Fed Chief Swears Off Improvising (NYT)
Ben Bernanke regrets his bon mots with Maria Bartiromo and he intends to avoid loose lips from now on. But if history is any guide, this won't be the last time he's misunderstood. In fact, as long as the legacy of Greenspan remains intact, and the fed chief is expected to be cryptic, there will be plenty of misunderstandings. Of course, it can be debated whether there was ever any misunderstanding in the first place. Didn't Maria's original warning to the market prove prescient? Shouldn't investors appreciate the whole situation for helping to tempter gains that eventually melted away? And really, what's a Fed Chief without improvisation. Keep it cool man; play jazz.

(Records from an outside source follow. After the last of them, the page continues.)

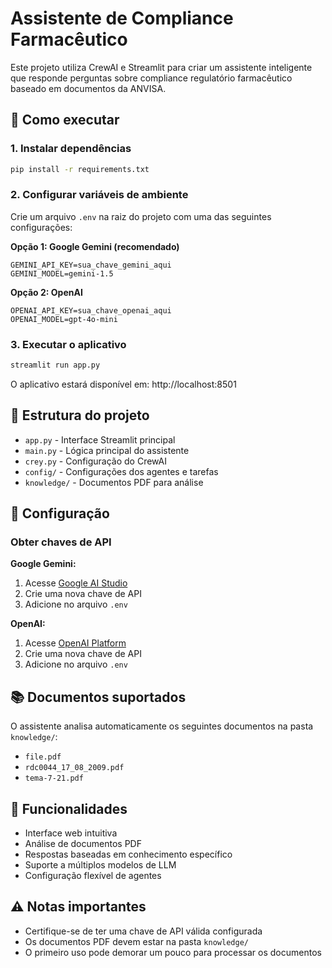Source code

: # Assistente de Compliance Farmacêutico

Este projeto utiliza CrewAI e Streamlit para criar um assistente inteligente que responde perguntas sobre compliance regulatório farmacêutico baseado em documentos da ANVISA.

## 🚀 Como executar

### 1. Instalar dependências
```bash
pip install -r requirements.txt
```

### 2. Configurar variáveis de ambiente
Crie um arquivo `.env` na raiz do projeto com uma das seguintes configurações:

**Opção 1: Google Gemini (recomendado)**
```
GEMINI_API_KEY=sua_chave_gemini_aqui
GEMINI_MODEL=gemini-1.5
```

**Opção 2: OpenAI**
```
OPENAI_API_KEY=sua_chave_openai_aqui
OPENAI_MODEL=gpt-4o-mini
```

### 3. Executar o aplicativo
```bash
streamlit run app.py
```

O aplicativo estará disponível em: http://localhost:8501

## 📁 Estrutura do projeto

- `app.py` - Interface Streamlit principal
- `main.py` - Lógica principal do assistente
- `crey.py` - Configuração do CrewAI
- `config/` - Configurações dos agentes e tarefas
- `knowledge/` - Documentos PDF para análise

## 🔧 Configuração

### Obter chaves de API

**Google Gemini:**
1. Acesse [Google AI Studio](https://makersuite.google.com/app/apikey)
2. Crie uma nova chave de API
3. Adicione no arquivo `.env`

**OpenAI:**
1. Acesse [OpenAI Platform](https://platform.openai.com/api-keys)
2. Crie uma nova chave de API
3. Adicione no arquivo `.env`

## 📚 Documentos suportados

O assistente analisa automaticamente os seguintes documentos na pasta `knowledge/`:
- `file.pdf`
- `rdc0044_17_08_2009.pdf`
- `tema-7-21.pdf`

## 🎯 Funcionalidades

- Interface web intuitiva
- Análise de documentos PDF
- Respostas baseadas em conhecimento específico
- Suporte a múltiplos modelos de LLM
- Configuração flexível de agentes

## ⚠️ Notas importantes

- Certifique-se de ter uma chave de API válida configurada
- Os documentos PDF devem estar na pasta `knowledge/`
- O primeiro uso pode demorar um pouco para processar os documentos
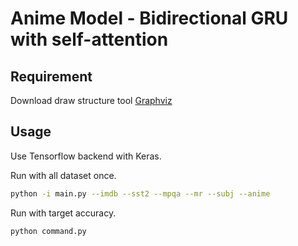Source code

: # Anime Model - Bidirectional GRU with self-attention


## Requirement


Download draw structure tool [Graphviz](https://www.graphviz.org/)


## Usage

Use Tensorflow backend with Keras.

Run with all dataset once.
```bash
python -i main.py --imdb --sst2 --mpqa --mr --subj --anime
```

Run with target accuracy.
```bash
python command.py
```

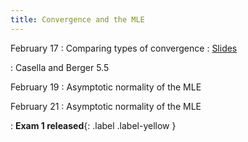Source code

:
 ```yaml
---
title: Convergence and the MLE
---
```


February 17
: Comparing types of convergence
  : [Slides](https://sta711-s25.github.io/slides/lecture_13.pdf)
    
: Casella and Berger 5.5
  
February 19
: Asymptotic normality of the MLE

February 21
: Asymptotic normality of the MLE

: **Exam 1 released**{: .label .label-yellow }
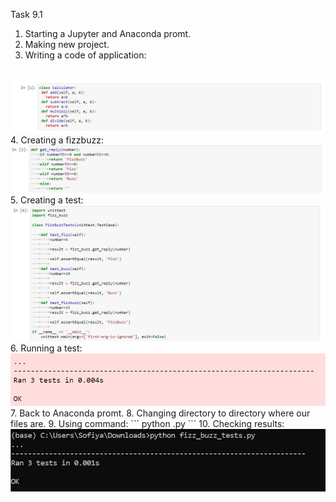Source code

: Task 9.1

1. Starting a Jupyter and Anaconda promt.
2. Making new project.
3. Writing a code of application:
<br>
<img src="https://github.com/sofiiasss/DevOps_online_Kharkiv_2021Q2/blob/master/m9/images/calculator.jpg">
<br>
4. Creating a fizzbuzz:
<br>
<img src="https://github.com/sofiiasss/DevOps_online_Kharkiv_2021Q2/blob/master/m9/images/fizz_buzz.jpg">
<br>
5. Creating a test:
<br>
<img src="https://github.com/sofiiasss/DevOps_online_Kharkiv_2021Q2/blob/master/m9/images/test.jpg">
<br>
6. Running a test:
<br>
<img src="https://github.com/sofiiasss/DevOps_online_Kharkiv_2021Q2/blob/master/m9/images/run1.jpg">
<br>
7. Back to Anaconda promt.
8. Changing directory to directory where our files are.
9. Using command:
```
python <name_of_fizz_buzz_test_file>.py
```
10. Checking results:
<br>
<img src="https://github.com/sofiiasss/DevOps_online_Kharkiv_2021Q2/blob/master/m9/images/run_cmd_s.jpg">
<br>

The dollar is still a currency you run to … (RGE Monitor)
Well, some people do. Emerging markets seem to be getting schooled in the concept of the market for lemons. Among the hot emerging markets, investors know that X number of them are lemons, but in times like these they don't know which ones. So selling becomes indiscriminate, without any concern for quality. Inflation-prone Turkey is getting whacked, as is surplus-running resource-rich Brazil. And a lot of investors still don't seem to be able to answer a key question in the dollar debate. If not the USD, then what else? But then, why the US? Economist Brad Setser notes the irony of fleeing a country with a surplus, like Brazil for a country with a deficit, such as US. Also of note is that it's not the whole world seeking safe haven, but mainly speculating Americans, who are closing positions and returning to their home currency.
H-P Lost Faith in Fiorina, But Not in Merger (WSJ)
So with HP's resurgence, have Carly and the Compaq merger been vindicated? It's an interesting question, and a testament to the company that anyone, today, is even having this discussion. The company's CFO recently performed an internal study on merger, and by the broadest measures of profitability and market share gains it would appear that all of the goals from the merger have been satisfied. But does that really vindicate the merger? Or are backdating, or retrospectively writing history. In other words, does today's success necessarily stem from the merger, or are they two separate things that can be nicely tied in a bow. Not an easy question, though it's dazzling how often conventional business wisdom seems to be turned on its head.
GM offers $1.99 gas in Florida, Californian (Reuters)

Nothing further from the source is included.